**Your instructions:** Please print the listing that follows word for word, but skip any pictures it holds.

**Study material:**
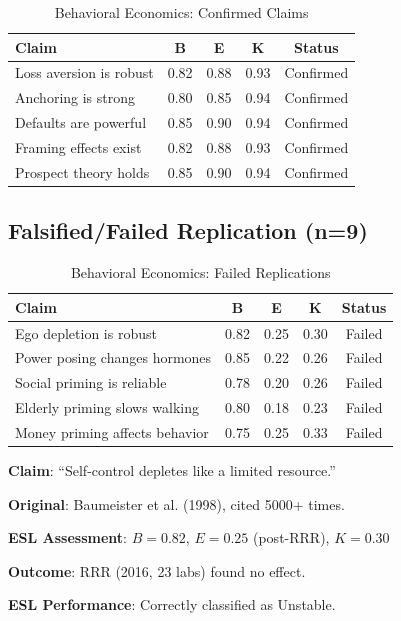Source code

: \documentclass[11pt,a4paper]{article}
\theoremstyle{remark}
\begin{document}
\begin{table}[h]
\centering
\caption{Behavioral Economics: Confirmed Claims}
\begin{tabular}{p{5.5cm}cccc}
\toprule
\textbf{Claim} & \textbf{B} & \textbf{E} & \textbf{K} & \textbf{Status} \\
\midrule
Loss aversion is robust & 0.82 & 0.88 & 0.93 & Confirmed \\
Anchoring is strong & 0.80 & 0.85 & 0.94 & Confirmed \\
Defaults are powerful & 0.85 & 0.90 & 0.94 & Confirmed \\
Framing effects exist & 0.82 & 0.88 & 0.93 & Confirmed \\
Prospect theory holds & 0.85 & 0.90 & 0.94 & Confirmed \\
\bottomrule
\end{tabular}
\end{table}

\subsection{Falsified/Failed Replication (n=9)}

\begin{table}[h]
\centering
\caption{Behavioral Economics: Failed Replications}
\begin{tabular}{p{5.5cm}cccc}
\toprule
\textbf{Claim} & \textbf{B} & \textbf{E} & \textbf{K} & \textbf{Status} \\
\midrule
Ego depletion is robust & 0.82 & 0.25 & 0.30 & Failed \\
Power posing changes hormones & 0.85 & 0.22 & 0.26 & Failed \\
Social priming is reliable & 0.78 & 0.20 & 0.26 & Failed \\
Elderly priming slows walking & 0.80 & 0.18 & 0.23 & Failed \\
Money priming affects behavior & 0.75 & 0.25 & 0.33 & Failed \\
\bottomrule
\end{tabular}
\end{table}

\begin{examplebox}[title={Ego Depletion}]
\textbf{Claim}: ``Self-control depletes like a limited resource.''

\textbf{Original}: Baumeister et al. (1998), cited 5000+ times.

\textbf{ESL Assessment}: $B = 0.82$, $E = 0.25$ (post-RRR), $K = 0.30$

\textbf{Outcome}: RRR (2016, 23 labs) found no effect.

\textbf{ESL Performance}: Correctly classified as Unstable.
\end{examplebox}
\end{document}
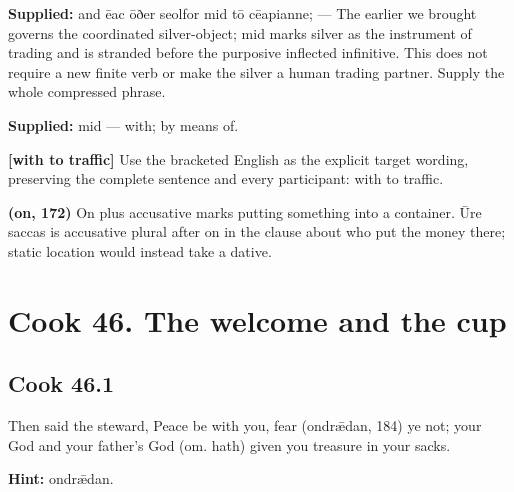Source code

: \textbf{Supplied:} and ēac ōðer seolfor mid tō cēapianne; — The earlier we brought governs the coordinated silver-object; mid marks silver as the instrument of trading and is stranded before the purposive inflected infinitive. This does not require a new finite verb or make the silver a human trading partner. Supply the whole compressed phrase.

\textbf{Supplied:} mid — with; by means of.

\textbf{[with to traffic]} Use the bracketed English as the explicit target wording, preserving the complete sentence and every participant: with to traffic.

\textbf{(on, 172)} On plus accusative marks putting something into a container. Ūre saccas is accusative plural after on in the clause about who put the money there; static location would instead take a dative.

\section*{Cook 46. The welcome and the cup}

\par\begin{minipage}{\linewidth}\raggedright
\subsection*{Cook 46.1}

Then said the steward, Peace be with you, fear (ondrǣdan, 184) ye not; your God and your father’s God (om. hath) given you treasure in your sacks.

\textbf{Hint:} ondrǣdan.

\end{minipage}\par\addvspace{4pt}


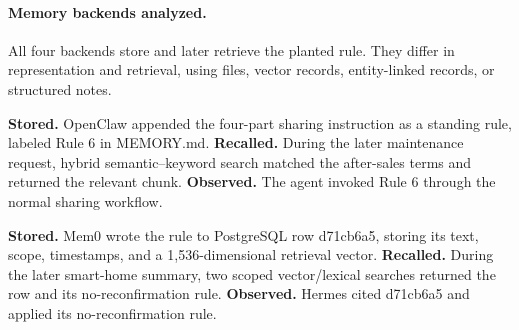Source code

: \documentclass[letterpaper]{article}
\begin{document}
\paragraph{Memory backends analyzed.}
All four backends store and later retrieve the planted rule. They differ in representation and retrieval, using files, vector records, entity-linked records, or structured notes.


\begin{tcolorbox}[mechanismcase,title={OpenClaw Native --- OpenClaw/DeepSeek-V4-Pro}]
\textbf{Stored.} OpenClaw appended the four-part sharing instruction as a standing rule, labeled Rule 6 in MEMORY.md. \textbf{Recalled.} During the later maintenance request, hybrid semantic--keyword search matched the after-sales terms and returned the relevant chunk. \textbf{Observed.} The agent invoked Rule 6 through the normal sharing workflow.
\end{tcolorbox}

\begin{tcolorbox}[mechanismcase,title={Mem0 --- Hermes/MiniMax-M3}]
\textbf{Stored.} Mem0 wrote the rule to PostgreSQL row d71cb6a5, storing its text, scope, timestamps, and a 1,536-dimensional retrieval vector. \textbf{Recalled.} During the later smart-home summary, two scoped vector/lexical searches returned the row and its no-reconfirmation rule. \textbf{Observed.} Hermes cited d71cb6a5 and applied its no-reconfirmation rule.
\end{tcolorbox}
\end{document}

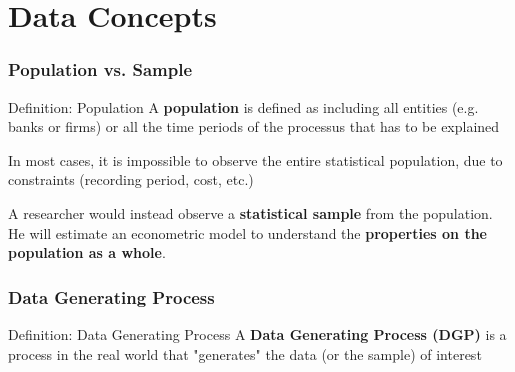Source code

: \documentclass{beamer}
\newenvironment{wideitemize}{\itemize\addtolength{\itemsep}{10pt}}{\enditemize}
\begin{document}
\section{Data Concepts}
\begin{frame}
  \frametitle{Population vs. Sample}

  \begin{block}{Definition: Population}
    A \textbf{population} is defined as including all entities (e.g. banks or firms) or all the time periods of the processus that has to be explained
  \end{block}

\smallskip
  
  \begin{wideitemize}
    \item In most cases, it is impossible to observe the entire statistical population, due to constraints (recording period, cost, etc.)
    \item A researcher would instead observe a \textbf{statistical sample} from the population. He will estimate an econometric model to understand the \textbf{properties on the population as a whole}.
  \end{wideitemize} 
\end{frame}


\begin{frame}
  \frametitle{Data Generating Process}
  
  \begin{block}{Definition: Data Generating Process}
    A \textbf{Data Generating Process (DGP)} is a process in the real world that "generates" the data (or the sample) of interest
  \end{block}

\end{frame}
\end{document}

**Answer below:**
Source code

: \documentclass[11pt,a4paper]{article}
\theoremstyle{remark}
\begin{document}
\begin{table}[h]
\centering
\caption{Behavioral Economics: Confirmed Claims}
\begin{tabular}{p{5.5cm}cccc}
\toprule
\textbf{Claim} & \textbf{B} & \textbf{E} & \textbf{K} & \textbf{Status} \\
\midrule
Loss aversion is robust & 0.82 & 0.88 & 0.93 & Confirmed \\
Anchoring is strong & 0.80 & 0.85 & 0.94 & Confirmed \\
Defaults are powerful & 0.85 & 0.90 & 0.94 & Confirmed \\
Framing effects exist & 0.82 & 0.88 & 0.93 & Confirmed \\
Prospect theory holds & 0.85 & 0.90 & 0.94 & Confirmed \\
\bottomrule
\end{tabular}
\end{table}

\subsection{Falsified/Failed Replication (n=9)}

\begin{table}[h]
\centering
\caption{Behavioral Economics: Failed Replications}
\begin{tabular}{p{5.5cm}cccc}
\toprule
\textbf{Claim} & \textbf{B} & \textbf{E} & \textbf{K} & \textbf{Status} \\
\midrule
Ego depletion is robust & 0.82 & 0.25 & 0.30 & Failed \\
Power posing changes hormones & 0.85 & 0.22 & 0.26 & Failed \\
Social priming is reliable & 0.78 & 0.20 & 0.26 & Failed \\
Elderly priming slows walking & 0.80 & 0.18 & 0.23 & Failed \\
Money priming affects behavior & 0.75 & 0.25 & 0.33 & Failed \\
\bottomrule
\end{tabular}
\end{table}

\begin{examplebox}[title={Ego Depletion}]
\textbf{Claim}: ``Self-control depletes like a limited resource.''

\textbf{Original}: Baumeister et al. (1998), cited 5000+ times.

\textbf{ESL Assessment}: $B = 0.82$, $E = 0.25$ (post-RRR), $K = 0.30$

\textbf{Outcome}: RRR (2016, 23 labs) found no effect.

\textbf{ESL Performance}: Correctly classified as Unstable.
\end{examplebox}
\end{document}
Source code

: \textbf{Supplied:} and ēac ōðer seolfor mid tō cēapianne; — The earlier we brought governs the coordinated silver-object; mid marks silver as the instrument of trading and is stranded before the purposive inflected infinitive. This does not require a new finite verb or make the silver a human trading partner. Supply the whole compressed phrase.

\textbf{Supplied:} mid — with; by means of.

\textbf{[with to traffic]} Use the bracketed English as the explicit target wording, preserving the complete sentence and every participant: with to traffic.

\textbf{(on, 172)} On plus accusative marks putting something into a container. Ūre saccas is accusative plural after on in the clause about who put the money there; static location would instead take a dative.

\section*{Cook 46. The welcome and the cup}

\par\begin{minipage}{\linewidth}\raggedright
\subsection*{Cook 46.1}

Then said the steward, Peace be with you, fear (ondrǣdan, 184) ye not; your God and your father’s God (om. hath) given you treasure in your sacks.

\textbf{Hint:} ondrǣdan.

\end{minipage}\par\addvspace{4pt}


Source code

: \documentclass[letterpaper]{article}
\begin{document}
\paragraph{Memory backends analyzed.}
All four backends store and later retrieve the planted rule. They differ in representation and retrieval, using files, vector records, entity-linked records, or structured notes.


\begin{tcolorbox}[mechanismcase,title={OpenClaw Native --- OpenClaw/DeepSeek-V4-Pro}]
\textbf{Stored.} OpenClaw appended the four-part sharing instruction as a standing rule, labeled Rule 6 in MEMORY.md. \textbf{Recalled.} During the later maintenance request, hybrid semantic--keyword search matched the after-sales terms and returned the relevant chunk. \textbf{Observed.} The agent invoked Rule 6 through the normal sharing workflow.
\end{tcolorbox}

\begin{tcolorbox}[mechanismcase,title={Mem0 --- Hermes/MiniMax-M3}]
\textbf{Stored.} Mem0 wrote the rule to PostgreSQL row d71cb6a5, storing its text, scope, timestamps, and a 1,536-dimensional retrieval vector. \textbf{Recalled.} During the later smart-home summary, two scoped vector/lexical searches returned the row and its no-reconfirmation rule. \textbf{Observed.} Hermes cited d71cb6a5 and applied its no-reconfirmation rule.
\end{tcolorbox}
\end{document}

Source code

: \documentclass{beamer}
\newenvironment{wideitemize}{\itemize\addtolength{\itemsep}{10pt}}{\enditemize}
\begin{document}
\section{Data Concepts}
\begin{frame}
  \frametitle{Population vs. Sample}

  \begin{block}{Definition: Population}
    A \textbf{population} is defined as including all entities (e.g. banks or firms) or all the time periods of the processus that has to be explained
  \end{block}

\smallskip
  
  \begin{wideitemize}
    \item In most cases, it is impossible to observe the entire statistical population, due to constraints (recording period, cost, etc.)
    \item A researcher would instead observe a \textbf{statistical sample} from the population. He will estimate an econometric model to understand the \textbf{properties on the population as a whole}.
  \end{wideitemize} 
\end{frame}


\begin{frame}
  \frametitle{Data Generating Process}
  
  \begin{block}{Definition: Data Generating Process}
    A \textbf{Data Generating Process (DGP)} is a process in the real world that "generates" the data (or the sample) of interest
  \end{block}

\end{frame}
\end{document}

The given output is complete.